Type | Public Liberal Arts |
---|---|
Established | 1971 |
Endowment | $14.5 million |
President | Merodie A. Hancock |
Academic staff
|
198 full time and 1,206 part time |
Undergraduates | 18,656 |
Postgraduates | 1128 |
Location | Saratoga Springs, New York, USA (administrative offices) |
Campus | 34 locations across the state of New York |
Affiliations | State University of New York |
Website | http://www.esc.edu/ |
Empire State College, one of the 13 arts and science colleges of the State University of New York, is a multi-site institution offering associate, bachelor's, and master's degrees, and distance degrees worldwide through the Center for Distance Learning. The School for Graduate Studies offers master's degrees. Empire State College's Center for International Programs also has special programs for students in Lebanon through the American University of Science and Technology, Czech Republic, and Greece. From 2005 to until 2010, Empire State College and Anadolu University in Turkey offered a joint MBA program. It also has arranged learning opportunities with UAW-Ford University, United Steelworkers of America, Corporate Noncredit Training, eArmyU, Navy College Program and the International Brotherhood of Electrical Workers (Local Union #3).
The College is accredited by the Middle States Commission on Higher Education.

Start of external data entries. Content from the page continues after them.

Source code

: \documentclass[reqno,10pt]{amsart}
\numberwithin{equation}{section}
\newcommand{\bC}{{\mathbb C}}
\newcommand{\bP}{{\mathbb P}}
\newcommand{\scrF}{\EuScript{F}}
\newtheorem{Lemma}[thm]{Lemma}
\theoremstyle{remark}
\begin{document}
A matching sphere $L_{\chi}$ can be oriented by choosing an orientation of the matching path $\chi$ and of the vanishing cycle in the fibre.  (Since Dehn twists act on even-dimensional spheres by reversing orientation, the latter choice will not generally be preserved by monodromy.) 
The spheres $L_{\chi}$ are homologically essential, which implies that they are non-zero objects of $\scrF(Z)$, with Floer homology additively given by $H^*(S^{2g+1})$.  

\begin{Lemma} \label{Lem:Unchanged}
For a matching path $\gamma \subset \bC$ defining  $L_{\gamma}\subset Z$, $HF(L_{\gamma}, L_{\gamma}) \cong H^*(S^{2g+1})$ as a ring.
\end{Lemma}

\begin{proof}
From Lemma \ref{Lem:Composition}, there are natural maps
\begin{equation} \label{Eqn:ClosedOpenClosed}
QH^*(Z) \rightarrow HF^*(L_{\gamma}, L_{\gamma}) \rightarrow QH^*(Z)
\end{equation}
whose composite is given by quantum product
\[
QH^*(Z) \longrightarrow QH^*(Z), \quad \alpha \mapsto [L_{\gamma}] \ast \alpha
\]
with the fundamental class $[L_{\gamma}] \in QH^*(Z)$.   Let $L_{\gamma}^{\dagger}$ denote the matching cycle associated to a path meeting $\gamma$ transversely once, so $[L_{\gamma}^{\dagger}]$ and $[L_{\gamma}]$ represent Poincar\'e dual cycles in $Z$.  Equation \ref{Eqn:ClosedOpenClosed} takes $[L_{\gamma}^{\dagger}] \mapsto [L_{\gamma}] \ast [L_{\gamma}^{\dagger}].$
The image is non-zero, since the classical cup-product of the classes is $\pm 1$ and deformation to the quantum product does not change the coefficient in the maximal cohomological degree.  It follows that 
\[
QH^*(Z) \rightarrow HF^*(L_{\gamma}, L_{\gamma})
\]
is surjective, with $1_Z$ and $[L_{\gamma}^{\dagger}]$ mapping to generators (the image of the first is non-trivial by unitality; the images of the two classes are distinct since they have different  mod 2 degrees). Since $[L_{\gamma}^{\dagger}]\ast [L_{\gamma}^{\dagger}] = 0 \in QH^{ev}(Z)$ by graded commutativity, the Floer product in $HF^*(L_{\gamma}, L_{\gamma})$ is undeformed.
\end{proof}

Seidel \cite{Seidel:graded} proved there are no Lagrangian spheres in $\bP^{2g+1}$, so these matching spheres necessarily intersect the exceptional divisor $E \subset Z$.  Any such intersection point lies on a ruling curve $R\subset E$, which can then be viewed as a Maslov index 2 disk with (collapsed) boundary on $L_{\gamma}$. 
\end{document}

Empire State College administrative offices are located in Saratoga Springs, New York.
Empire State College was designed by then SUNY Chancellor Ernest Boyer in a document titled "Prospectus for a New University College." In 1971, Ernest L. Boyer, chancellor of the State University of New York, conceived a new college for the state’s public university: a college dedicated to adult, student-centered education. Empire State College would invite people into higher education by removing impediments to access such as time, location, institutional processes, and even curricular custom, as well as habits of learning and teaching. Students individually would define their academic needs, purposes and efforts. The college would be flexible in supporting them, through its faculty, policies and procedures, to achieve demonstrable college-level learning. This is the animating idea and the root of Empire State College.